_TASK PROMPT:_
Reproduce word for word the lines between those holding "-cp .:javax.mail.jar SendEmailTLS" and "content.txt is the", inclusive, and nothing else from the data below.

Saved entries
####################

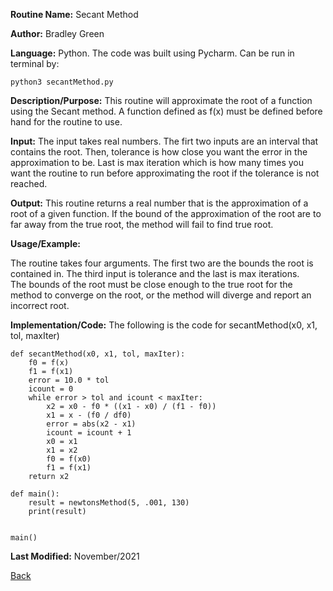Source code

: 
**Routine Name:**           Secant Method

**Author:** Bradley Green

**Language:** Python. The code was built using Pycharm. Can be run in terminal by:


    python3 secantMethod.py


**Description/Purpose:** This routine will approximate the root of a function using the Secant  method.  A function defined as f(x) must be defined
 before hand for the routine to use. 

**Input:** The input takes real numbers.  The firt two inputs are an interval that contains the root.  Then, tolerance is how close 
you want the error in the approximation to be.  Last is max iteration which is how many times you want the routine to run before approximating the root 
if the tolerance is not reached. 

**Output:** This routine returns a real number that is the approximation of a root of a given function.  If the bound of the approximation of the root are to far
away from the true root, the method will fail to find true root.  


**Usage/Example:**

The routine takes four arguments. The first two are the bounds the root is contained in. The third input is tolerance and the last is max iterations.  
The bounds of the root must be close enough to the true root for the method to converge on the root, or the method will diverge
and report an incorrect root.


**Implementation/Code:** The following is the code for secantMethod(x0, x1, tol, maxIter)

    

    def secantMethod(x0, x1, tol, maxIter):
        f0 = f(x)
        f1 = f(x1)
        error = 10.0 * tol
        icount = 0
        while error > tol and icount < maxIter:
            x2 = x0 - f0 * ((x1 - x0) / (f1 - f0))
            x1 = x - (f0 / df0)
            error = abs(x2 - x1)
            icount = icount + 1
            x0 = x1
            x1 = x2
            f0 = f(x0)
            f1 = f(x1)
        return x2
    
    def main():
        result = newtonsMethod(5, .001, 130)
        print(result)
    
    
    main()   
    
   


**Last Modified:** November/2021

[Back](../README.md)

####################

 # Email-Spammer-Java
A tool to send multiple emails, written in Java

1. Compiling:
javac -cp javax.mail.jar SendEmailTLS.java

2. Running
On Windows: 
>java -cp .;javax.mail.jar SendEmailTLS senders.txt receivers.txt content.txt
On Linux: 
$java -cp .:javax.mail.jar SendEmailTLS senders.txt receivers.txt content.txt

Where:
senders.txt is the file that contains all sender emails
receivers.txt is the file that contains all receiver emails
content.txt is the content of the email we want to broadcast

####################

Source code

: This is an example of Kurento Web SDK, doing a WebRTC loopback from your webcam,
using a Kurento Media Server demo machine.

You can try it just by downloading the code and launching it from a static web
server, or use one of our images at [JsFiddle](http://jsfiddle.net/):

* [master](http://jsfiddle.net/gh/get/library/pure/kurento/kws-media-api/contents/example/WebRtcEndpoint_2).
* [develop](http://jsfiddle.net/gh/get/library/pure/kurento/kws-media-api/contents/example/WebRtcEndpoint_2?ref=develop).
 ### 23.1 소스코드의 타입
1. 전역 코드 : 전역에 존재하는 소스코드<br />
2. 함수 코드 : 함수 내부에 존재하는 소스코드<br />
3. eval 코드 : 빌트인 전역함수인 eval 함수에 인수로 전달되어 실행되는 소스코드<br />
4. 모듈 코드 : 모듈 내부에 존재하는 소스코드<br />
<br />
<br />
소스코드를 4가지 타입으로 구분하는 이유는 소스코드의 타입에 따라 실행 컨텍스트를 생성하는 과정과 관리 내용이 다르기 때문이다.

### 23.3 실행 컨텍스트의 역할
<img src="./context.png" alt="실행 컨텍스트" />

####################

_ANSWER BELOW:_
$java -cp .:javax.mail.jar SendEmailTLS senders.txt receivers.txt content.txt

Where:
senders.txt is the file that contains all sender emails
receivers.txt is the file that contains all receiver emails
content.txt is the content of the email we want to broadcast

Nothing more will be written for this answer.